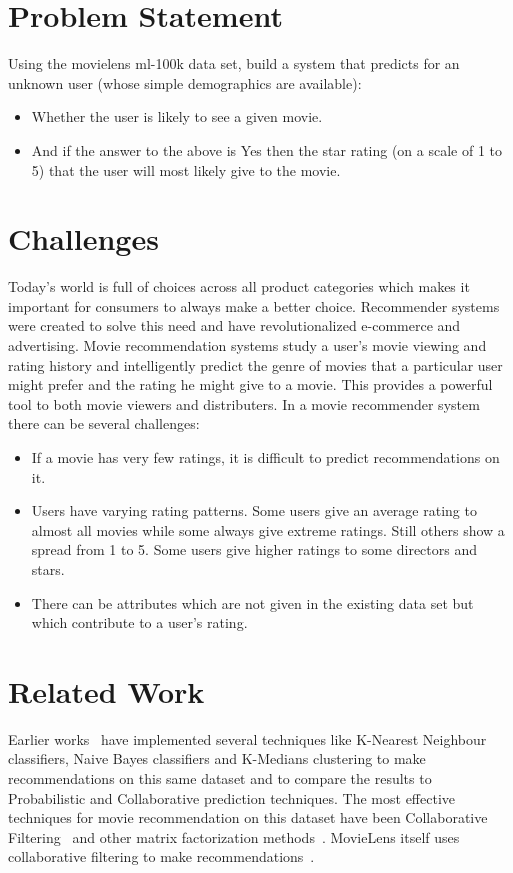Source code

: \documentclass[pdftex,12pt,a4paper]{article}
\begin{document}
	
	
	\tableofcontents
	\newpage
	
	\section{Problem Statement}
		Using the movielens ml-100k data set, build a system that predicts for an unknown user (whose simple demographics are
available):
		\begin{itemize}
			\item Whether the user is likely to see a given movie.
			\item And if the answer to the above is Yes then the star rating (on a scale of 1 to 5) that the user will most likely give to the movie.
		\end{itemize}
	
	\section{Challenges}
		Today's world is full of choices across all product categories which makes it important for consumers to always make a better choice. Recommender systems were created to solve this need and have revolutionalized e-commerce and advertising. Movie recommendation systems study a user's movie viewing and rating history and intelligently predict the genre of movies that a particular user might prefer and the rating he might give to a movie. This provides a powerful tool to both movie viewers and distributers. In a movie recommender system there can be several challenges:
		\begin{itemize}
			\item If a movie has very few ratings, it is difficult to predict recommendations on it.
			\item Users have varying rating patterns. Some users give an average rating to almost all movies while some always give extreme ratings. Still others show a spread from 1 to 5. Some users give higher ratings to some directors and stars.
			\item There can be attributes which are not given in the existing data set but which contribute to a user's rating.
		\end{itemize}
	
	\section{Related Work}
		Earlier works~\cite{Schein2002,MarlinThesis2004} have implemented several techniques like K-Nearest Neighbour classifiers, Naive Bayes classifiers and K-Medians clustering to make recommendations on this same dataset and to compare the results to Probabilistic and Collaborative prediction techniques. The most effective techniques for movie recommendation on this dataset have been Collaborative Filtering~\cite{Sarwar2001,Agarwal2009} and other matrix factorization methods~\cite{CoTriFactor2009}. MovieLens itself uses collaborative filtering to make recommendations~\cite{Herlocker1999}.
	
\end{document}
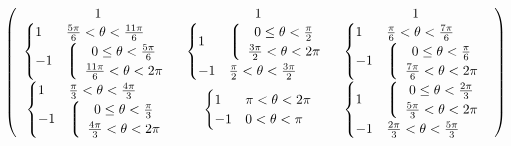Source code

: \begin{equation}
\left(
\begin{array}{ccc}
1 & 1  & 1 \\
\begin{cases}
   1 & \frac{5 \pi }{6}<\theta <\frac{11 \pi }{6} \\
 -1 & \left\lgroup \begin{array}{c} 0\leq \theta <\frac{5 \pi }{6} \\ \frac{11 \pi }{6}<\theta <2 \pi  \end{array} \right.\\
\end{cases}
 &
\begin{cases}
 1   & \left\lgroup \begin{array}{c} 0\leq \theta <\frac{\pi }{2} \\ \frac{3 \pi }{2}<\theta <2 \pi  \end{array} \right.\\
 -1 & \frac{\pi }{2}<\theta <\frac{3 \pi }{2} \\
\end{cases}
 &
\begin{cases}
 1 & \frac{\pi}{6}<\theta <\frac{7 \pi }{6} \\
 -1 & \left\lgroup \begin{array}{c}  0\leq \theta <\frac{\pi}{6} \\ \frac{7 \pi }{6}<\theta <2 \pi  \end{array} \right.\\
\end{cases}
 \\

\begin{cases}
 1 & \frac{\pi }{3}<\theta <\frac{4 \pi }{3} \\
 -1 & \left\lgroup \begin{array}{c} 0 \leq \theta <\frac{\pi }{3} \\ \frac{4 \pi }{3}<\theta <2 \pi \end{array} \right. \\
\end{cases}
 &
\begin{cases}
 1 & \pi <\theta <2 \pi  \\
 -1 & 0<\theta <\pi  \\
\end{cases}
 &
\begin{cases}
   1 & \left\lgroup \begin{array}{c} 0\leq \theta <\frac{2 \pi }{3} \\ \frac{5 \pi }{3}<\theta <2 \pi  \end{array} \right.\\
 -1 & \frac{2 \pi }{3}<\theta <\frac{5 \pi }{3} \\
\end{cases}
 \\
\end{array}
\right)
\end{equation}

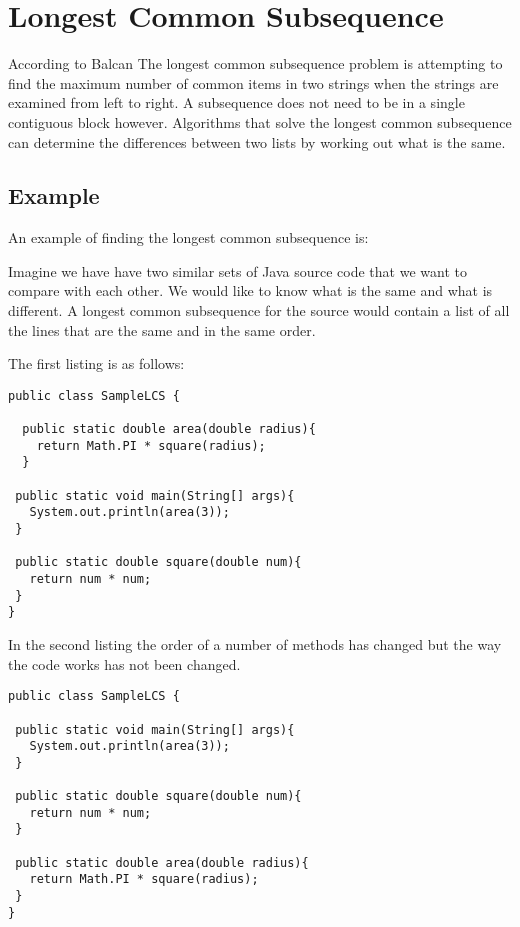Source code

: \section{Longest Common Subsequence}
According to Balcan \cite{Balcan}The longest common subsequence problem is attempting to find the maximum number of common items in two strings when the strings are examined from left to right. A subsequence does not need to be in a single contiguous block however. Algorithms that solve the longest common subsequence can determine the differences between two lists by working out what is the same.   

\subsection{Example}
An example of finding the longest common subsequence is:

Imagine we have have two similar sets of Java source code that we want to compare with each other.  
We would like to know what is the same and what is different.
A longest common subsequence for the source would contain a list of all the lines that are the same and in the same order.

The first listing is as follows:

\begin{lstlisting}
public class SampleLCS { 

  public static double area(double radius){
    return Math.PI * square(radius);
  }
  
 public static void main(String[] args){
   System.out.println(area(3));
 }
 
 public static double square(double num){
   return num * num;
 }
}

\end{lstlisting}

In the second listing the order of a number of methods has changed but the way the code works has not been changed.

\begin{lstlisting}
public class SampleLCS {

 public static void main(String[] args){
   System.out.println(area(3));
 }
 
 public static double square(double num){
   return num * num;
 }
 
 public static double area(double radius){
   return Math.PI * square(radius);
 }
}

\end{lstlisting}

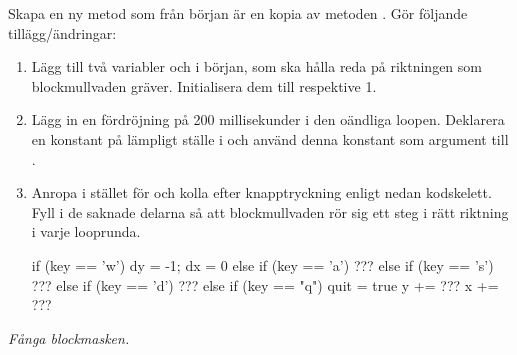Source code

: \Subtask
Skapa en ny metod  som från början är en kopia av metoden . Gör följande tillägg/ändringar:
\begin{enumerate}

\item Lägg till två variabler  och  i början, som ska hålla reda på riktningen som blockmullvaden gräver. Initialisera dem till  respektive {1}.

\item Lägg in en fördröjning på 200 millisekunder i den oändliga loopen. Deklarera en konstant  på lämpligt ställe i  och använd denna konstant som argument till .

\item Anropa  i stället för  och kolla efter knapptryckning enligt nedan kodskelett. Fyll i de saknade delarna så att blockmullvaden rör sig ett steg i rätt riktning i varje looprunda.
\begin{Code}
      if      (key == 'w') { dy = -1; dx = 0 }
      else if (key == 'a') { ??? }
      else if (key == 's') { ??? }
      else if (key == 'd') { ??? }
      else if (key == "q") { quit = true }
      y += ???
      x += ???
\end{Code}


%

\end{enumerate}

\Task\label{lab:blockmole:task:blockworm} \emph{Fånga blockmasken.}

==================================================

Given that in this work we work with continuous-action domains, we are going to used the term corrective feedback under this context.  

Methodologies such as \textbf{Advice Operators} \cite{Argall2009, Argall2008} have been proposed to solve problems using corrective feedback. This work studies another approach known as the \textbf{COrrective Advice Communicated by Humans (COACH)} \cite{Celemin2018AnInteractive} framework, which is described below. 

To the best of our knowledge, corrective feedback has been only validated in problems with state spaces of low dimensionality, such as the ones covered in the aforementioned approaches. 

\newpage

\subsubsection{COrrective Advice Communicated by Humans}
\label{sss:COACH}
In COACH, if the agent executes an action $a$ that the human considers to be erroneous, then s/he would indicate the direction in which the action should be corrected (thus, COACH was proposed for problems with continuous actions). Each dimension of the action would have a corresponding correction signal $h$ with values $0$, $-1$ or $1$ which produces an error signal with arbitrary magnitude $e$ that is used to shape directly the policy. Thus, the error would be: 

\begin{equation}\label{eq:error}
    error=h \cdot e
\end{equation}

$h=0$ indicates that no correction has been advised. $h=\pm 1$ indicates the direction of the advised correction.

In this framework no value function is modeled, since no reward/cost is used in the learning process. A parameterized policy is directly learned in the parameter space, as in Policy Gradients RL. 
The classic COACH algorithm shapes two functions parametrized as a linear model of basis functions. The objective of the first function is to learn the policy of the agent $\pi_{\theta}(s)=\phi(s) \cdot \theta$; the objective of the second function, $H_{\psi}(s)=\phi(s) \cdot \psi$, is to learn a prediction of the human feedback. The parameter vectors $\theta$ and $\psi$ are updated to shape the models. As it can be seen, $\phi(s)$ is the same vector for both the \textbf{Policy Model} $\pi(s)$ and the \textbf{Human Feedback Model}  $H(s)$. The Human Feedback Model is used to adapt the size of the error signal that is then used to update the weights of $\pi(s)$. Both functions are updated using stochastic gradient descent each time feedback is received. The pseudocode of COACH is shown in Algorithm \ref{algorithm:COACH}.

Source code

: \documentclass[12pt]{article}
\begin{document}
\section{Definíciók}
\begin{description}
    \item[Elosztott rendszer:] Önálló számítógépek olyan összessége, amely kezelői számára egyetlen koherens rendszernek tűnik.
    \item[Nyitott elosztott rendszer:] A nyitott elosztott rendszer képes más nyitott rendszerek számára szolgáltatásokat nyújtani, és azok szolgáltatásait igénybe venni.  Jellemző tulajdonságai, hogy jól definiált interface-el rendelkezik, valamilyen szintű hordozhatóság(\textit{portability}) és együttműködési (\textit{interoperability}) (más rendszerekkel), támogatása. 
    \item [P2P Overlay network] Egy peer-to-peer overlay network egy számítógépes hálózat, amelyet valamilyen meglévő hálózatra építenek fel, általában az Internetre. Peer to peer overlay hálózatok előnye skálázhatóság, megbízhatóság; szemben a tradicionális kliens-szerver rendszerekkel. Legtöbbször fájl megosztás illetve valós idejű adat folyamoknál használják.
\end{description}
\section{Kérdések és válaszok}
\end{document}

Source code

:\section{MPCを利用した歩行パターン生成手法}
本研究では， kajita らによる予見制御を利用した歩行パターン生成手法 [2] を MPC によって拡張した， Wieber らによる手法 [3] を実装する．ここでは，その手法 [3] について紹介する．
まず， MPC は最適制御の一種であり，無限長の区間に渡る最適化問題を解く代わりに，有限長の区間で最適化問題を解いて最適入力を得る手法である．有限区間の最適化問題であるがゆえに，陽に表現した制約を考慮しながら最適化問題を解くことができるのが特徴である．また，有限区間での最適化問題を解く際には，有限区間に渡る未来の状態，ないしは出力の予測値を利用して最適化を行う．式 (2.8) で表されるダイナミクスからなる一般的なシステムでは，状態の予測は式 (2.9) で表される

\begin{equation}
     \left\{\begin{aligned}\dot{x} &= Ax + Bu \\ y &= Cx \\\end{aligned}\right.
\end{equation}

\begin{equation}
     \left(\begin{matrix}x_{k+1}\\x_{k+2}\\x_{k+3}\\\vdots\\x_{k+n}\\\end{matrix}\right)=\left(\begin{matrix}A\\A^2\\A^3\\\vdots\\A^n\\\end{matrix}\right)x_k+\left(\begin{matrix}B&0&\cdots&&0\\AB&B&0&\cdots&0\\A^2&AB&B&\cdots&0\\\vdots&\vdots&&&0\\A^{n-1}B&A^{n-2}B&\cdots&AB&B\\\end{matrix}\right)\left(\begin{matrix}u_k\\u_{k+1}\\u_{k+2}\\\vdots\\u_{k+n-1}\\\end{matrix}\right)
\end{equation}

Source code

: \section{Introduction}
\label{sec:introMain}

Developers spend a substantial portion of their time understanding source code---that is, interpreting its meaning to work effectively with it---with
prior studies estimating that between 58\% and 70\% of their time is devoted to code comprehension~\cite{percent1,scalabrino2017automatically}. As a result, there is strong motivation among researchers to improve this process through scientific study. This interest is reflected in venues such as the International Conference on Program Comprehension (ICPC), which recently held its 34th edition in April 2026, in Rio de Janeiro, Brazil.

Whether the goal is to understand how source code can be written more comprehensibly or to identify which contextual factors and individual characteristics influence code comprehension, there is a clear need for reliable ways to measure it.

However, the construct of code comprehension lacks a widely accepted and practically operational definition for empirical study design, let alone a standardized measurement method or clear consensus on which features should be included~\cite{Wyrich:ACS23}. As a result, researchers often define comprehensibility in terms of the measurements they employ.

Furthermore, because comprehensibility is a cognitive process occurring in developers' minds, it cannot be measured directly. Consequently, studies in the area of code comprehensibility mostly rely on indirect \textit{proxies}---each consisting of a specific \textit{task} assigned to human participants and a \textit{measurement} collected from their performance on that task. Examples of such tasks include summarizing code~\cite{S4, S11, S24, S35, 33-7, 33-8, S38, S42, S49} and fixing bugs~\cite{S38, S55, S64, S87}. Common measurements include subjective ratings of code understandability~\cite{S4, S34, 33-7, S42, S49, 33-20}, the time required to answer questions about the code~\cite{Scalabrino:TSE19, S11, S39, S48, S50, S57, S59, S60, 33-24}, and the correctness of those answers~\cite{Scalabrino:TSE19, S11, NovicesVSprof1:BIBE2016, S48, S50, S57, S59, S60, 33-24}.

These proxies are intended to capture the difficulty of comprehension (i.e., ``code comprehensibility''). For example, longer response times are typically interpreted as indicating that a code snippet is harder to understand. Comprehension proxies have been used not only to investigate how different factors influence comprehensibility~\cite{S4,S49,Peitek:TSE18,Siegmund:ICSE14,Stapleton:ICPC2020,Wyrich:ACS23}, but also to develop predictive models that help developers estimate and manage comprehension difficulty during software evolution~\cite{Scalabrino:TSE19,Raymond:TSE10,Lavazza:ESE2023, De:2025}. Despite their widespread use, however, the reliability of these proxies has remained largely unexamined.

==================================================

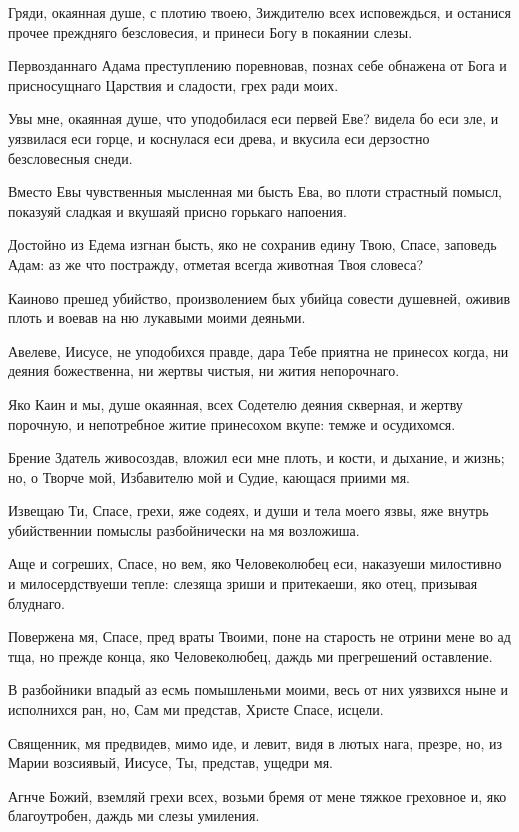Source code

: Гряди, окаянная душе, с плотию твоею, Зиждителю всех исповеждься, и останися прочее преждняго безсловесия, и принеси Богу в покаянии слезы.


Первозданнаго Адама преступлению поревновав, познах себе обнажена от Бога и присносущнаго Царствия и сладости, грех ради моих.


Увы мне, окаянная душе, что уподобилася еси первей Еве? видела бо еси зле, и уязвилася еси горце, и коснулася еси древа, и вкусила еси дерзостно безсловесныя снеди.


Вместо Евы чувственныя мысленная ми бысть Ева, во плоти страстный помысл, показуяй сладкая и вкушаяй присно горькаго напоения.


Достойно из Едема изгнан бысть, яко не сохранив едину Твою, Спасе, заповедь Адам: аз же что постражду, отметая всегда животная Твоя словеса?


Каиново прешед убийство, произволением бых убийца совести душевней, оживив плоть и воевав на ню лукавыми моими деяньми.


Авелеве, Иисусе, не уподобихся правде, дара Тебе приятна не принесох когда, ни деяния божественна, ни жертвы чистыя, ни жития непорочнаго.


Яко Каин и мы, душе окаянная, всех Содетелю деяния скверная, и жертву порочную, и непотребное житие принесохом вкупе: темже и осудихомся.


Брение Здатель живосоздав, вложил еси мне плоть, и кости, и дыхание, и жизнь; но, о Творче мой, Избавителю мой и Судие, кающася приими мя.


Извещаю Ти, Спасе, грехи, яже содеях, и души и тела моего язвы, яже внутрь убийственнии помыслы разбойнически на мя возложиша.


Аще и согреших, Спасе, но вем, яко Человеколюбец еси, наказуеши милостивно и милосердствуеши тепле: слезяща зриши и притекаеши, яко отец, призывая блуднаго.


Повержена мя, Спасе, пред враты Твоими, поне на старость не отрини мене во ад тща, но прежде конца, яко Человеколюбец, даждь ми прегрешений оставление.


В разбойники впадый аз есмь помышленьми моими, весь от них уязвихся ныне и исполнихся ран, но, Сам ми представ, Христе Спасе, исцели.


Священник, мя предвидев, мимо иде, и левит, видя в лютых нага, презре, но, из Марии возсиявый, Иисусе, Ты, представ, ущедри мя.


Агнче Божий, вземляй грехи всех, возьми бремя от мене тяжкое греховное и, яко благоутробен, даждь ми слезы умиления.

==================================================

● **YOUR TASK**
Tell how many lines of the material above contain the word "деяния", giving only the number.

● **RESULT BELOW**
2